I applied for a grant, and was disappointed to learn that I did not get it. I had a pretty good chance as about 1/3 of all applicants who apply get them. I thought mine was well written, compelling with good photos and recommendations.
Grants are great, but as anyone who has applied for one knows, they are a LOT of work. To add insult to injury, the only notification was a PDF posted on the website of the winners. Us poor losers did not even get the courtesy of a letter tell us we did not get it. Whatever I did was clearly not compelling enough so of course, I called to find out what I could improve for next go round. Left a message and did not get a call back. Still not sure what to do better next time.

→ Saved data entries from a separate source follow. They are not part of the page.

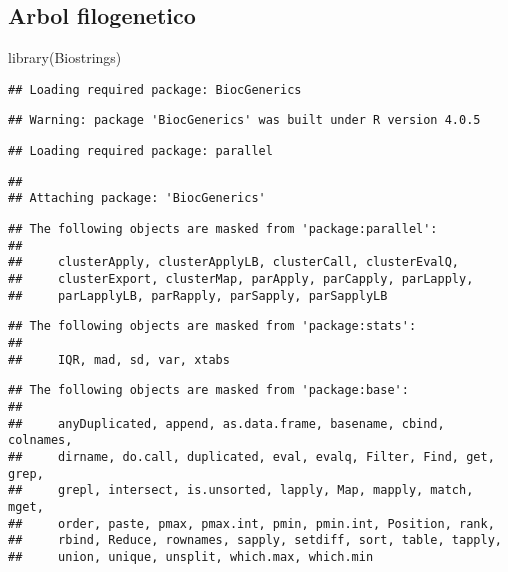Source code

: \documentclass[
]{article}
\newenvironment{Shaded}{\begin{snugshade}}{\end{snugshade}}
\newcommand{\FunctionTok}[1]{\textcolor[rgb]{0.00,0.00,0.00}{#1}}
\newcommand{\NormalTok}[1]{#1}
\begin{document}
\hypertarget{arbol-filogenetico}{%
\subsection{Arbol filogenetico}\label{arbol-filogenetico}}

\begin{Shaded}
\begin{Highlighting}[]
\FunctionTok{library}\NormalTok{(Biostrings)}
\end{Highlighting}
\end{Shaded}

\begin{verbatim}
## Loading required package: BiocGenerics
\end{verbatim}

\begin{verbatim}
## Warning: package 'BiocGenerics' was built under R version 4.0.5
\end{verbatim}

\begin{verbatim}
## Loading required package: parallel
\end{verbatim}

\begin{verbatim}
## 
## Attaching package: 'BiocGenerics'
\end{verbatim}

\begin{verbatim}
## The following objects are masked from 'package:parallel':
## 
##     clusterApply, clusterApplyLB, clusterCall, clusterEvalQ,
##     clusterExport, clusterMap, parApply, parCapply, parLapply,
##     parLapplyLB, parRapply, parSapply, parSapplyLB
\end{verbatim}

\begin{verbatim}
## The following objects are masked from 'package:stats':
## 
##     IQR, mad, sd, var, xtabs
\end{verbatim}

\begin{verbatim}
## The following objects are masked from 'package:base':
## 
##     anyDuplicated, append, as.data.frame, basename, cbind, colnames,
##     dirname, do.call, duplicated, eval, evalq, Filter, Find, get, grep,
##     grepl, intersect, is.unsorted, lapply, Map, mapply, match, mget,
##     order, paste, pmax, pmax.int, pmin, pmin.int, Position, rank,
##     rbind, Reduce, rownames, sapply, setdiff, sort, table, tapply,
##     union, unique, unsplit, which.max, which.min
\end{verbatim}
\end{document}
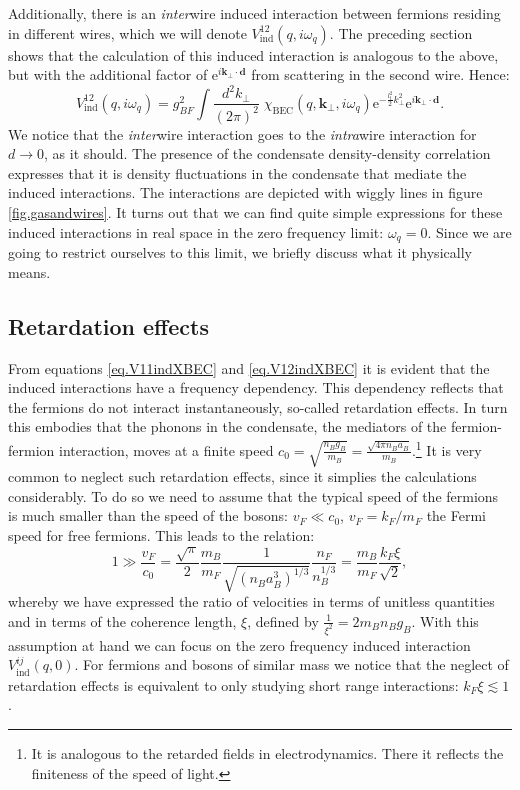 Additionally, there is an \textit{inter}wire induced interaction between fermions residing in different wires, which we will denote $V_{\text{ind}}^{12}(q,i\omega_q)$. The preceding section shows that the calculation of this induced interaction is analogous to the above, but with the additional factor of $\text{e}^{i\mathbf{k}_\perp\cdot \mathbf{d}}$ from scattering in the second wire. Hence:
\begin{equation}
V_{\text{ind}}^{12}(q,i\omega_q) = g_{BF}^2\int\frac{d^2k_\perp}{(2\pi)^2}\; \chi_\text{BEC}(q,\mathbf{k}_\perp, i\omega_q)\text{e}^{-\frac{l_t^2}{2}k_\perp^2}\text{e}^{i\mathbf{k}_\perp\cdot \mathbf{d}}. 
\label{eq.V12indXBEC} 
\end{equation}
We notice that the \textit{inter}wire interaction goes to the \textit{intra}wire interaction for $d \to 0$, as it should. The presence of the condensate density-density correlation expresses that it is density fluctuations in the condensate that mediate the induced interactions. The interactions are depicted with wiggly lines in figure \ref{fig.gasandwires}. It turns out that we can find quite simple expressions for these induced interactions in real space in the zero frequency limit: $\omega_q = 0$. Since we are going to restrict ourselves to this limit, we briefly discuss what it physically means. 

\subsection{Retardation effects} \label{sec.RetardationEffects}
From equations \eqref{eq.V11indXBEC} and \eqref{eq.V12indXBEC} it is evident that the induced interactions have a frequency dependency. This dependency reflects that the fermions do not interact instantaneously, so-called retardation effects. In turn this embodies that the phonons in the condensate, the mediators of the fermion-fermion interaction, moves at a finite speed $c_0 = \sqrt{\frac{n_Bg_B}{m_B}} = \frac{\sqrt{4\pi n_B a_B}}{m_B}$.\footnote{It is analogous to the retarded fields in electrodynamics. There it reflects the finiteness of the speed of light.} It is very common to neglect such retardation effects, since it simplies the calculations considerably. To do so we need to assume that the typical speed of the fermions is much smaller than the speed of the bosons: $v_F \ll c_0$, $v_F = k_F/m_F$ the Fermi speed for free fermions. This leads to the relation:
\begin{equation}
1 \gg \frac{v_F}{c_0} = \frac{\sqrt{\pi}}{2} \frac{m_B}{m_F}\frac{1}{ \sqrt{ (n_Ba_B^3)^{1/3} } }\frac{n_F}{ n_B^{1/3} } = \frac{m_B}{m_F}\frac{k_F\xi}{\sqrt{2}}, 
\label{eq.RetardationEffectsneglectionassumption}
\end{equation}
whereby we have expressed the ratio of velocities in terms of unitless quantities and in terms of the coherence length, $\xi$, defined by $\frac{1}{\xi^2} = 2m_Bn_Bg_B$. With this assumption at hand we can focus on the zero frequency induced interaction $V^{ij}_{\text{ind}}(q,0)$. For fermions and bosons of similar mass we notice that the neglect of retardation effects is equivalent to only studying short range interactions: $k_F\xi \lesssim 1$. 

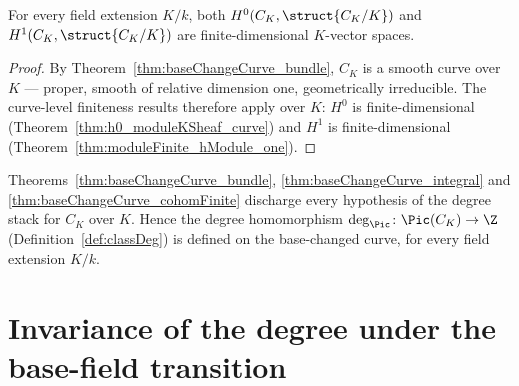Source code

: \begin{theorem}
  \label{thm:baseChangeCurve_cohomFinite}
  \leanok
  For every field extension \(K/k\), both \(H^0(C_K, \struct{C_K/K})\) and \(H^1(C_K,
  \struct{C_K/K})\) are finite-dimensional \(K\)-vector spaces.
\end{theorem}
\begin{proof}
  \leanok
  By Theorem~\ref{thm:baseChangeCurve_bundle}, \(C_K\) is a smooth curve over \(K\) --- proper,
  smooth of relative dimension one, geometrically irreducible. The curve-level finiteness results
  therefore apply over \(K\): \(H^0\) is finite-dimensional
  (Theorem~\ref{thm:h0_moduleKSheaf_curve}) and \(H^1\) is finite-dimensional
  (Theorem~\ref{thm:moduleFinite_hModule_one}).
\end{proof}

\begin{remark}
  \label{rem:classDeg_baseChange}
  \leanok
  Theorems~\ref{thm:baseChangeCurve_bundle}, \ref{thm:baseChangeCurve_integral} and
  \ref{thm:baseChangeCurve_cohomFinite} discharge every hypothesis of the degree stack for \(C_K\)
  over \(K\). Hence the degree homomorphism \(\deg_{\Pic} \colon \Pic(C_K) \to \Z\)
  (Definition~\ref{def:classDeg}) is defined on the base-changed curve, for every field extension
  \(K/k\).
\end{remark}

\section{Invariance of the degree under the base-field transition}
\label{sec:degree_base_field_invariance}


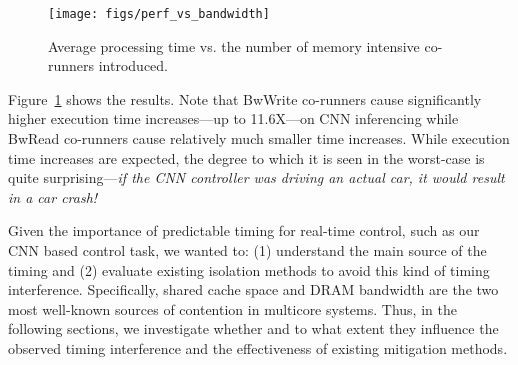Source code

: \begin{figure}[h]
  \centering
  \texttt{[image: figs/perf\_vs\_bandwidth]}
  \caption{Average processing time vs. the number of memory
    intensive co-runners introduced.}
  \label{fig:perf_vs_bandwidth}
\end{figure}


Figure~\ref{fig:perf_vs_bandwidth} shows the results. Note
that BwWrite co-runners cause significantly higher execution time
increases---up to 11.6X---on CNN inferencing while BwRead co-runners
cause relatively much smaller time increases. While execution time
increases are expected, the degree to which it is seen in the worst-case 
is quite surprising---\emph{if the CNN controller was driving an actual
car, it would result in a car crash!}

Given the importance of predictable timing for real-time control, such
as our CNN based control task, we wanted to: (1) understand the main
source of the timing and (2) evaluate existing isolation methods to
avoid this kind of timing interference. Specifically, shared cache
space and DRAM bandwidth are the two most well-known sources of contention
in multicore systems. Thus, in the following sections, we investigate whether
and to what extent they influence the observed timing interference and
the effectiveness of existing mitigation methods.




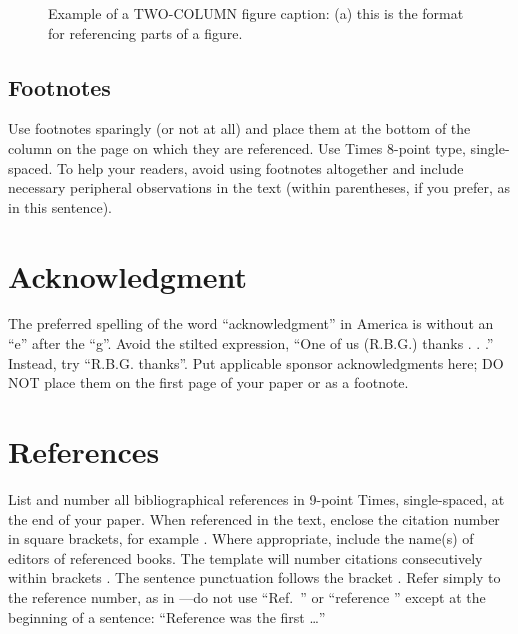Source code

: \documentclass[conference,a4paper,flushend]{neutr}
\begin{document}
\begin{figure}[htbp]
    \centering
    \quad
    \caption{Example of a TWO-COLUMN figure caption: (a) this is the format for referencing parts of a figure.}
\end{figure}

\subsection{Footnotes}
Use footnotes sparingly (or not at all) and place them at the bottom of the column on the page on which they are referenced. Use Times 8-point type, single-spaced. To help your readers, avoid using footnotes altogether and include necessary peripheral observations in the text (within parentheses, if you prefer, as in this sentence).

\section*{Acknowledgment}
The preferred spelling of the word “acknowledgment” in America is without an “e” after the “g”. Avoid the stilted expression, “One of us (R.B.G.) thanks . . .”  Instead, try 
“R.B.G. thanks”. Put applicable sponsor acknowledgments here; DO NOT place them on the first page of your paper or as a footnote.

\section*{References}
List and number all bibliographical references in 9-point Times, single-spaced, at the end of your paper. When referenced in the text, enclose the citation number in square brackets, for example \cite{eason1955certain}. Where appropriate, include the name(s) of editors of referenced books. The template will number citations consecutively within brackets \cite{eason1955certain}. The sentence punctuation follows the bracket \cite{maxwell1873treatise}. Refer simply to the reference number, as in \cite{jacobs1963fine}—do not use “Ref.\ \cite{jacobs1963fine}” or “reference \cite{jacobs1963fine}” except at the beginning of a sentence: “Reference \cite{jacobs1963fine} was the first \ldots”
\end{document}
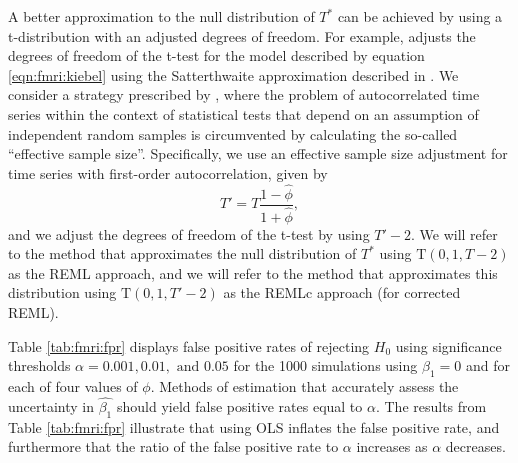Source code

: A better approximation to the null distribution of $T^*$ can be achieved by using a t-distribution with an adjusted degrees of freedom. For example, \citet{kiebel:holmes:spm:2007} adjusts the degrees of freedom of the t-test for the model described by equation \eqref{eqn:fmri:kiebel} using the Satterthwaite approximation described in \citet{wors:frist:color:1995}. We consider a strategy prescribed by \citet{dawdy:matalas:ess:1964}, where the problem of autocorrelated time series within the context of statistical tests that depend on an assumption of independent random samples is circumvented by calculating the so-called ``effective sample size''. Specifically, we use an effective sample size adjustment for time series with first-order autocorrelation, given by
\begin{equation}
T' = T\frac{1-\hat{\phi}}{1+\hat{\phi}}, \label{eqn:fmri:ess}
\end{equation}
and we adjust the degrees of freedom of the t-test by using $T' - 2$. We will refer to the method that approximates the null distribution of $T^*$ using $\mbox{T}(0,1,T-2)$ as the REML approach, and we will refer to the method that approximates this distribution using $\mbox{T}(0,1,T'-2)$ as the REMLc approach (for corrected REML).

Table \ref{tab:fmri:fpr} displays false positive rates of rejecting $H_0$ using significance thresholds $\alpha = 0.001, 0.01, \mbox{ and } 0.05$ for the 1000 simulations using $\beta_1 = 0$ and for each of four values of $\phi$. Methods of estimation that accurately assess the uncertainty in $\hat{\beta_1}$ should yield false positive rates equal to $\alpha$. The results from Table \ref{tab:fmri:fpr} illustrate that using OLS inflates the false positive rate, and furthermore that the ratio of the false positive rate to $\alpha$ increases as $\alpha$ decreases. %

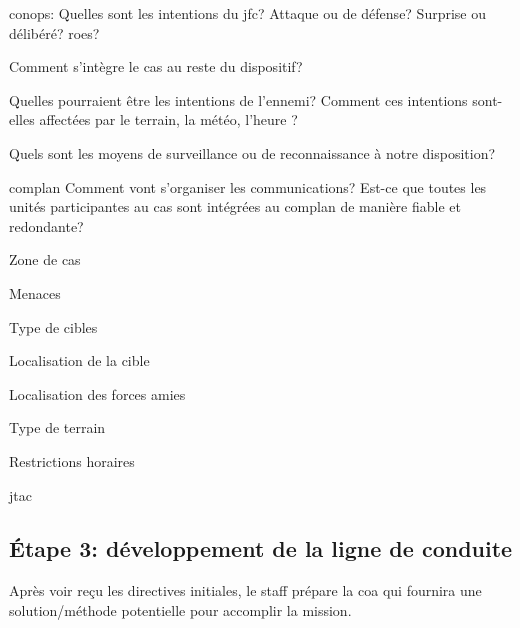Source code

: \begin{e1}
	
	\begin{e2}
		\item \gls{conops}: Quelles sont les intentions du \gls{jfc}? Attaque ou de défense? Surprise ou délibéré? \glspl{roe}?
		\item Comment s'intègre le \gls{cas} au reste du dispositif?
		\item Quelles pourraient être les intentions de l'ennemi? Comment ces intentions sont-elles affectées par le terrain, la météo, l'heure ?
		\item Quels sont les moyens de surveillance ou de reconnaissance à notre disposition?
		\item \gls{complan} Comment vont s'organiser les communications? Est-ce que toutes les unités participantes au \gls{cas} sont intégrées au \gls{complan}  de manière fiable et redondante?
	\end{e2}
	
	
	\begin{e2}
		\item Zone de \gls{cas}
		\item Menaces
		\item Type de cibles
		\item Localisation de la cible
		\item Localisation des forces amies
		\item Type de terrain
		\item Restrictions horaires
		\item \gls{jtac}
	\end{e2}
\end{e1}

\subsection{Étape 3: développement de la ligne de conduite}

Après voir reçu les directives initiales, le staff prépare la \gls{coa} qui fournira une solution/méthode potentielle pour accomplir la mission.

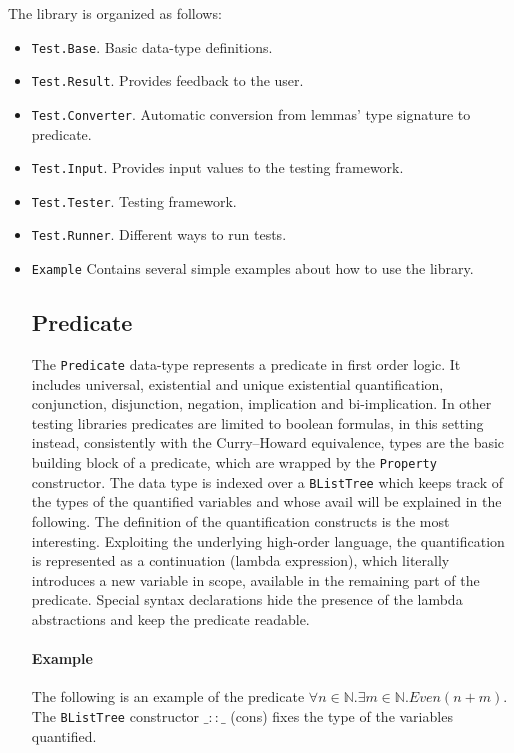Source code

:\documentclass[10pt,a4paper]{article}
\begin{document}
The library is organized as follows:
\begin{itemize}
	\item \texttt{Test.Base}. Basic data-type definitions.
	\item \texttt{Test.Result}. Provides feedback to the user.
	\item \texttt{Test.Converter}. Automatic conversion from lemmas' type signature to predicate.
	\item \texttt{Test.Input}. Provides input values to the testing framework.
	\item \texttt{Test.Tester}. Testing framework.
	\item \texttt{Test.Runner}. Different ways to run tests.
	\item \texttt{Example} Contains several simple examples about how to use the library.
	
\subsection{Predicate}
The \texttt{Predicate} data-type represents a predicate in first order logic.
It includes universal, existential and unique existential quantification, conjunction, disjunction, negation, implication and bi-implication.
In other testing libraries predicates are limited to boolean formulas, in this setting instead, consistently with the Curry–Howard equivalence, types are the basic building block of a predicate, which are wrapped by the \texttt{Property} constructor.
The data type is indexed over a \texttt{BListTree} which keeps track of the types of the quantified variables and whose avail will be explained in the following.
The definition of the quantification constructs is the most interesting.
Exploiting the underlying high-order language, the quantification is represented as a continuation (lambda expression), which literally introduces a new variable in scope, available in the remaining part of the predicate.
Special syntax declarations hide the presence of the lambda abstractions and keep the predicate readable.

\paragraph{Example}
The following is an example of the predicate $\forall n \in \mathbb{N} . \exists m \in \mathbb{N} . Even (n + m)$. The \texttt{BListTree} constructor $\_::\_$ (cons) fixes the type of the variables quantified.  


\end{itemize}
\end{document}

Lesson: artists, like professionals in any discipline, need thick skin. Before pursuing pottery full time last year, I spent 25 years working corporately. So much of what I learned then applies now, but perhaps the biggest lesson is to not take things personally. With art, or any endeavor in which you invest so much of your heart and soul, rejection feels personal. With so much invested, the lows are much lower, but the highs...SO much higher.
-------fast forward to last Tuesday. A wonderful friend and unbelievably talented potter I apprenticed to many years ago came over with her husband and grandson. We drank out of mugs I made, but I did not tell her that I had made them. She held it, looked at it, felt the weight of it and said, "did you make this?"
"I did," I replied.
Then she said, "It's a great mug."
All disappointment and doubt left me. Someone whose opinion I valued understood everything I was trying to do with the pot - from its glaze, handle, weight, shape and proportion.
I hope I get the grant next year. I could really use that $1200 slab roller for a number of things I want to do... but I ended up with the bigger win.